There are plenty of tools to back up your personal files, and all sorts of backup strategies (such as performing a full backup once a week and incremental daily backups in between), but it seems that no two people have precisely the same approach, and there are many tutorials in books and on the Web on the subject of backing up in Linux. Anyway, here I explain my personal way of making backups, which fits my modest requirements and may be of interest to someone. If this post does nothing other than spur someone to backup their data, whatever the method, then I’ll be happy.

A recent round-up of eight GUI backup tools was published in the December 2010 issue of Linux Format magazine. It is also readable in the on-line article Best Linux backup software: 8 tools on test. Some of these GUI tools are front-ends for command line tools such as rsync and rdiff. You might want to evaluate those GUI tools, as they can make the backup process much easier for the desktop user.

Rather than backing up specific directories of files or individual files, some people prefer to create images of the whole hard disk or of specific partitions. Linux also offers some choices there, such as Clonezilla or Partimage (see, for example, the Sabayon Linux Wiki article HOWTO: Disk imaging using Partimage). I do make backup images of my partitions from time to time, but my personal files change too often for that method to be viable as my main backup strategy. And, to be honest, I find it rather inconvenient and time consuming.

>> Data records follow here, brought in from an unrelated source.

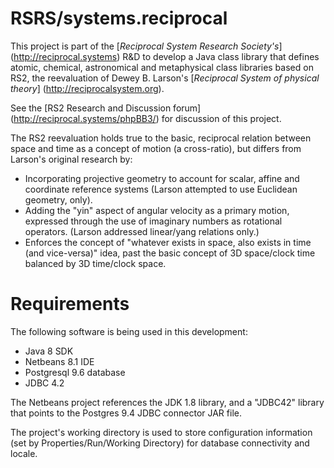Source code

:# RSRS/systems.reciprocal
This project is part of the [_Reciprocal System Research Society's_] (http://reciprocal.systems) R&D to develop
a Java class library that defines atomic, chemical, astronomical and
metaphysical class libraries based on RS2, the reevaluation of Dewey B. Larson's
[_Reciprocal System of physical theory_] (http://reciprocalsystem.org).

See the [RS2 Research and Discussion forum] (http://reciprocal.systems/phpBB3/)
for discussion of this project.

The RS2 reevaluation holds true to the basic, reciprocal relation between space and time
as a concept of motion (a cross-ratio), but differs from Larson's original research by:

* Incorporating projective geometry to account for scalar, affine and coordinate reference
systems (Larson attempted to use Euclidean geometry, only).
* Adding the "yin" aspect of angular velocity as a primary motion, expressed through the
use of imaginary numbers as rotational operators. (Larson addressed linear/yang relations only.)
* Enforces the concept of "whatever exists in space, also exists in time (and vice-versa)"
idea, past the basic concept of 3D space/clock time balanced by 3D time/clock space.

# Requirements
The following software is being used in this development:

* Java 8 SDK
* Netbeans 8.1 IDE
* Postgresql 9.6 database
* JDBC 4.2

The Netbeans project references the JDK 1.8 library, and a "JDBC42" library that points
to the Postgres 9.4 JDBC connector JAR file.

The project's working directory is used to store configuration information
(set by Properties/Run/Working Directory) for database connectivity and locale.
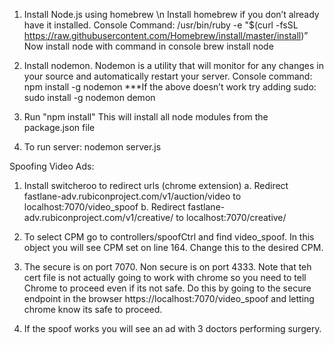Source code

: 1. Install Node.js using homebrew
	\n Install homebrew if you don’t already have it installed. Console Command:
		/usr/bin/ruby -e "$(curl -fsSL https://raw.githubusercontent.com/Homebrew/install/master/install)”
	Now install node with command in console
		brew install node

2. Install nodemon.
	Nodemon is a utility that will monitor for any changes in your source and automatically restart your server. Console command:
	npm install -g nodemon
	***If the above doesn’t work try adding sudo:
			 sudo install -g nodemon demon

3. Run "npm install"
	This will install all node modules from the package.json file

3. To run server:
	nodemon server.js
	
Spoofing Video Ads:
1. Install switcheroo to redirect urls (chrome extension)
	a. Redirect fastlane-adv.rubiconproject.com/v1/auction/video to localhost:7070/video_spoof
	b. Redirect fastlane-adv.rubiconproject.com/v1/creative/ to localhost:7070/creative/
	
2. To select CPM go to controllers/spoofCtrl and find video_spoof. In this object you will see CPM set on line 164. Change this to the desired CPM.

3. The secure is on port 7070. Non secure is on port 4333.
	Note that teh cert file is not actually going to work with chrome so you need to tell Chrome to proceed even if its not safe. Do this by going to the secure endpoint in the browser https://localhost:7070/video_spoof and letting chrome know its safe to proceed.

4. If the spoof works you will see an ad with 3 doctors performing surgery.

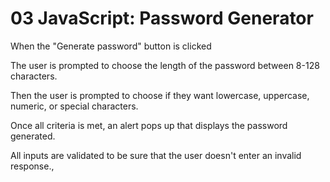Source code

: # 03 JavaScript: Password Generator

When the "Generate password" button is clicked

The user is prompted to choose the length of the password between 8-128 characters.

Then the user is prompted to choose if they want lowercase, uppercase, numeric, or special characters.

Once all criteria is met, an alert pops up that displays the password generated.

All inputs are validated to be sure that the user doesn't enter an invalid response.,
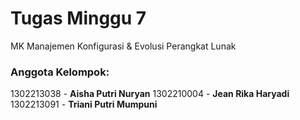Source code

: # Tugas Minggu 7
MK Manajemen Konfigurasi & Evolusi Perangkat Lunak

### Anggota Kelompok:
1302213038 - **Aisha Putri Nuryan**
1302210004 - **Jean Rika Haryadi**
1302213091 - **Triani Putri Mumpuni**
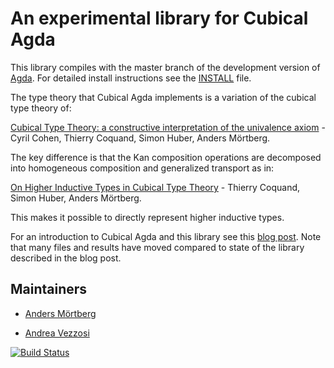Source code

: An experimental library for Cubical Agda
========================================

This library compiles with the master branch of the development
version of [Agda](https://github.com/agda/agda/). For detailed install
instructions see the
[INSTALL](https://github.com/agda/cubical/blob/master/INSTALL.md)
file.


The type theory that Cubical Agda implements is a variation of the
cubical type theory of:

[Cubical Type Theory: a constructive interpretation of the univalence
axiom](https://arxiv.org/abs/1611.02108) - Cyril Cohen, Thierry
Coquand, Simon Huber, Anders Mörtberg.


The key difference is that the Kan composition operations are
decomposed into homogeneous composition and generalized transport as
in:

[On Higher Inductive Types in Cubical Type
Theory](https://arxiv.org/abs/1802.01170) - Thierry Coquand, Simon
Huber, Anders Mörtberg.

This makes it possible to directly represent higher inductive types.

For an introduction to Cubical Agda and this library see this
[blog post](https://homotopytypetheory.org/2018/12/06/cubical-agda/). Note
that many files and results have moved compared to state of the
library described in the blog post.


Maintainers
-----------

* [Anders Mörtberg](http://www.cs.cmu.edu/~amoertbe/)

* [Andrea Vezzosi](http://www.cse.chalmers.se/~vezzosi/)

[![Build Status](https://travis-ci.org/agda/cubical.svg?branch=master)](https://travis-ci.org/agda/cubical)

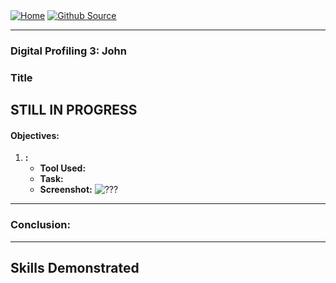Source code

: <div style="display: inline-block;">
  <a href="https://breachopen.github.io/Chas-Riley/">
    <img src="https://img.shields.io/badge/Home-3ba0e6" alt="Home">
  </a>
</div>

<div style="display: inline-block;">
  <a href="https://github.com/BreachOpen/Chas-Riley/" target="_blank">
    <img src="https://img.shields.io/badge/Github_Source-3ba0e6" alt="Github Source">
  </a>
</div>

---

### Digital Profiling 3: John

### Title

## STILL IN PROGRESS

#### Objectives:

1. **:**
   - **Tool Used:** 
   - **Task:** 
   - **Screenshot:** ![???](???)

---

### Conclusion:



---

## Skills Demonstrated
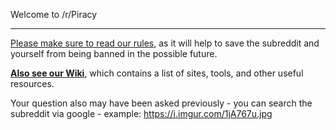Welcome to /r/Piracy

---
        
[Please make sure to read our rules](https://www.reddit.com/r/Piracy/wiki/piracy_rules), as it will help to save the subreddit and yourself from being banned in the possible future.

**[Also see our Wiki](/r/Piracy/wiki/index)**, which contains a list of sites, tools, and other useful resources.

Your question also may have been asked previously - you can search the subreddit via google - example: https://i.imgur.com/1jA767u.jpg

&nbsp;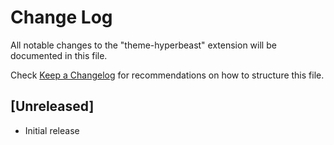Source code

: # Change Log

All notable changes to the "theme-hyperbeast" extension will be documented in this file.

Check [Keep a Changelog](http://keepachangelog.com/) for recommendations on how to structure this file.

## [Unreleased]

- Initial release
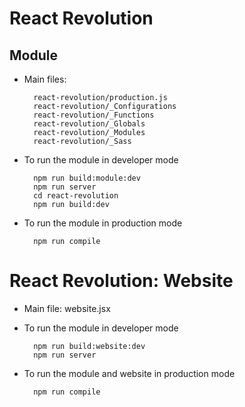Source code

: # React Revolution

## Module

- Main files: 

        react-revolution/production.js
        react-revolution/_Configurations
        react-revolution/_Functions
        react-revolution/_Globals
        react-revolution/_Modules
        react-revolution/_Sass

- To run the module in developer mode
        
        npm run build:module:dev
        npm run server
        cd react-revolution
        npm run build:dev

- To run the module in production mode
        
        npm run compile

# React Revolution: Website

- Main file: website.jsx

- To run the module in developer mode
        
        npm run build:website:dev
        npm run server

- To run the module and website in production mode
        
        npm run compile
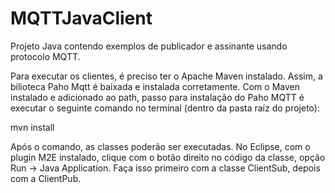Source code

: # MQTTJavaClient

Projeto Java contendo exemplos de publicador e assinante usando protocolo MQTT.

Para executar os clientes, é preciso ter o Apache Maven instalado. Assim, a bilioteca
Paho Mqtt é baixada e instalada corretamente. 
Com o Maven instalado e adicionado ao path, passo para instalação do Paho MQTT
é executar o seguinte comando no terminal (dentro da pasta raíz do projeto):

mvn install

Após o comando, as classes poderão ser executadas. No Eclipse, 
com o plugin M2E instalado, clique com o botão direito no código da classe,
opção Run -> Java Application. Faça isso primeiro com a classe ClientSub, depois 
com a ClientPub.
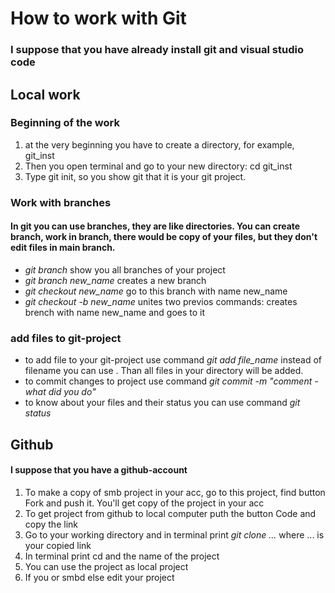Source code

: # How to work with Git

### I suppose that you have already install git and visual studio code

## Local work

### Beginning of the work
1. at the very beginning you have to create a directory, for example, git_inst
2. Then you open terminal and go to your new directory:
cd git_inst
3. Type git init, so you show git that it is your git project.

### Work with branches
#### In git you can use branches, they are like directories. You can create branch, work in branch, there would be copy of your files, but they don't edit files in main branch.
* *git branch* show you all branches of your project
* *git branch new_name* creates a new branch
* *git checkout new_name* go to this branch with name new_name
* *git checkout -b new_name* unites two previos commands: creates brench with name new_name and goes to it

### add files to git-project
* to add file to your git-project use command *git add file_name* instead of filename you can use . Than all files in your directory will be added.
* to commit changes to project use command *git commit -m "comment - what did you do"*
* to know about your files and their status you can use command *git status* 

## Github
#### I suppose that you have a github-account
1. To make a copy of smb project in your acc, go to this project, find button Fork and push it. You'll get copy of the project in your acc
2. To get project from github to local computer puth the button Code and copy the link
3. Go to your working directory and in terminal print *git clone ...* where ... is your copied link
4. In terminal print cd and the name of the project
5. You can use the project as local project
6. If you or smbd else edit your project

GUI backup tools for Linux have improved significantly over the last three years. Some years ago my search came up blank for a Linux GUI tool having the simplicity and reliability of the shareware GUI tool I used with Windows XP. Things have certainly changed since then, but I continue to use the simple method I put together based on an rsync command given in Scott Granneman’s excellent Linux Phrasebook. Being paranoid, I eschewed encrypted backups, having had trouble recovering files from encrypted backups in the past. Anyway, without further ado, here is my backup strategy. I’m using KDE 4, but the principles apply whatever the desktop environment.

MY OBJECTIVES

This is my ‘functional specification’.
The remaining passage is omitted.